— Problem —
The lines to be copied are those below that contain "resumeSubHeadingListEnd".

○ ○ ○ ○ ○

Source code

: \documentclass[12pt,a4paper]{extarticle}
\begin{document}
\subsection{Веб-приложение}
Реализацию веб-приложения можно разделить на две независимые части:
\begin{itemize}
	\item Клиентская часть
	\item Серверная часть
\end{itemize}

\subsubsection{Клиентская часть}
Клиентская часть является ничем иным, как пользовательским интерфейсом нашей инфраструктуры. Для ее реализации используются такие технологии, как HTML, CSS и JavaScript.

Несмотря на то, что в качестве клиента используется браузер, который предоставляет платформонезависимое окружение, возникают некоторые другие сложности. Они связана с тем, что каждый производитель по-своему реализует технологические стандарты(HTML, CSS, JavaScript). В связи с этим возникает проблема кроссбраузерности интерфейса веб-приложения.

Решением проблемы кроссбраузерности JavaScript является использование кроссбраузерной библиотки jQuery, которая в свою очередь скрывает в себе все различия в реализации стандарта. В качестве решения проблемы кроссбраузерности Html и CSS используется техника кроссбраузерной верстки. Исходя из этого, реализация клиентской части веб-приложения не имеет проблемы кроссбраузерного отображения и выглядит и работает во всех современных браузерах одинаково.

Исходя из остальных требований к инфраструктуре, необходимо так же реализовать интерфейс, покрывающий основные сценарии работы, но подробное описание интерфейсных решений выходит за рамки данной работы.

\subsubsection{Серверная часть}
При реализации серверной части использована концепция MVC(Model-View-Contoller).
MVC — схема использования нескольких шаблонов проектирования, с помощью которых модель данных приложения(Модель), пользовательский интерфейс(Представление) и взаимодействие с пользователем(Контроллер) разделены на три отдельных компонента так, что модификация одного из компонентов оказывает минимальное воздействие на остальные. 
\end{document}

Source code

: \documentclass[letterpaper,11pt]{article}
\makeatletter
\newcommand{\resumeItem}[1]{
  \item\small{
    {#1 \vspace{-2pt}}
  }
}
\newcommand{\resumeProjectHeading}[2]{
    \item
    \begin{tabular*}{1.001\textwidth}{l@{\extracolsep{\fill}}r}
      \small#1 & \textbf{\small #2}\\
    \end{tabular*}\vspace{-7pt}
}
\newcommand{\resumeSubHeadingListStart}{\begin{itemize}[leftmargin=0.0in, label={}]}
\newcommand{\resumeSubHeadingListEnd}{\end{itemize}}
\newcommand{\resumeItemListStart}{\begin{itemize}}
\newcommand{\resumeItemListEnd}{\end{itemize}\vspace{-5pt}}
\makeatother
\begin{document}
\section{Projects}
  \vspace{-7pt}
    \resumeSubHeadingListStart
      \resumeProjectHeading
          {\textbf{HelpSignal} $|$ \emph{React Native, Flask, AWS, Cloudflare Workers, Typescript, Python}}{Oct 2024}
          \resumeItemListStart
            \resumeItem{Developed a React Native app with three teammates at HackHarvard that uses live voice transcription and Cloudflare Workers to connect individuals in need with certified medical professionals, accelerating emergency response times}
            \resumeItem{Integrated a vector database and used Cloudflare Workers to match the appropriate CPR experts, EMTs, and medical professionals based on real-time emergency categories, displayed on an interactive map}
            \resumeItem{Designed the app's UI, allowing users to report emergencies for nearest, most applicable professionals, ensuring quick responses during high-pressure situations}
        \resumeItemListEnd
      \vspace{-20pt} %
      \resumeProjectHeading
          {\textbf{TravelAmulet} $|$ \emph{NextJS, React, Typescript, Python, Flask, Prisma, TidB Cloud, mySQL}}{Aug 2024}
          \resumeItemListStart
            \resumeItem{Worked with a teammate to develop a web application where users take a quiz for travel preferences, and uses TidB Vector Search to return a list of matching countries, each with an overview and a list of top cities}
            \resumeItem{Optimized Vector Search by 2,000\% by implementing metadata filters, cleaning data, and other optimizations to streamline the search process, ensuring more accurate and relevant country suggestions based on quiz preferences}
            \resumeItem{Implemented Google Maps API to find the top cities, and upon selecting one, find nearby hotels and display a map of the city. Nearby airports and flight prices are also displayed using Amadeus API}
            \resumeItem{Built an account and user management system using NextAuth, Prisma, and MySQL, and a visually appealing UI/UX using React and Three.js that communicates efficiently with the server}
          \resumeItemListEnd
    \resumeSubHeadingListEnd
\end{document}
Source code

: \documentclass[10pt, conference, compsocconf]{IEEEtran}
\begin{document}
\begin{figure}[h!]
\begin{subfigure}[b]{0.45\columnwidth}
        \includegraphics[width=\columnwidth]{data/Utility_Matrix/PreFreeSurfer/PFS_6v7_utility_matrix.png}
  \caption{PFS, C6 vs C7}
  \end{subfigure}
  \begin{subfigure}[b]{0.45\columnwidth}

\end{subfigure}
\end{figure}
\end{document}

○ ○ ○ ○ ○

— Response box —
\newcommand{\resumeSubHeadingListEnd}{\end{itemize}}
    \resumeSubHeadingListEnd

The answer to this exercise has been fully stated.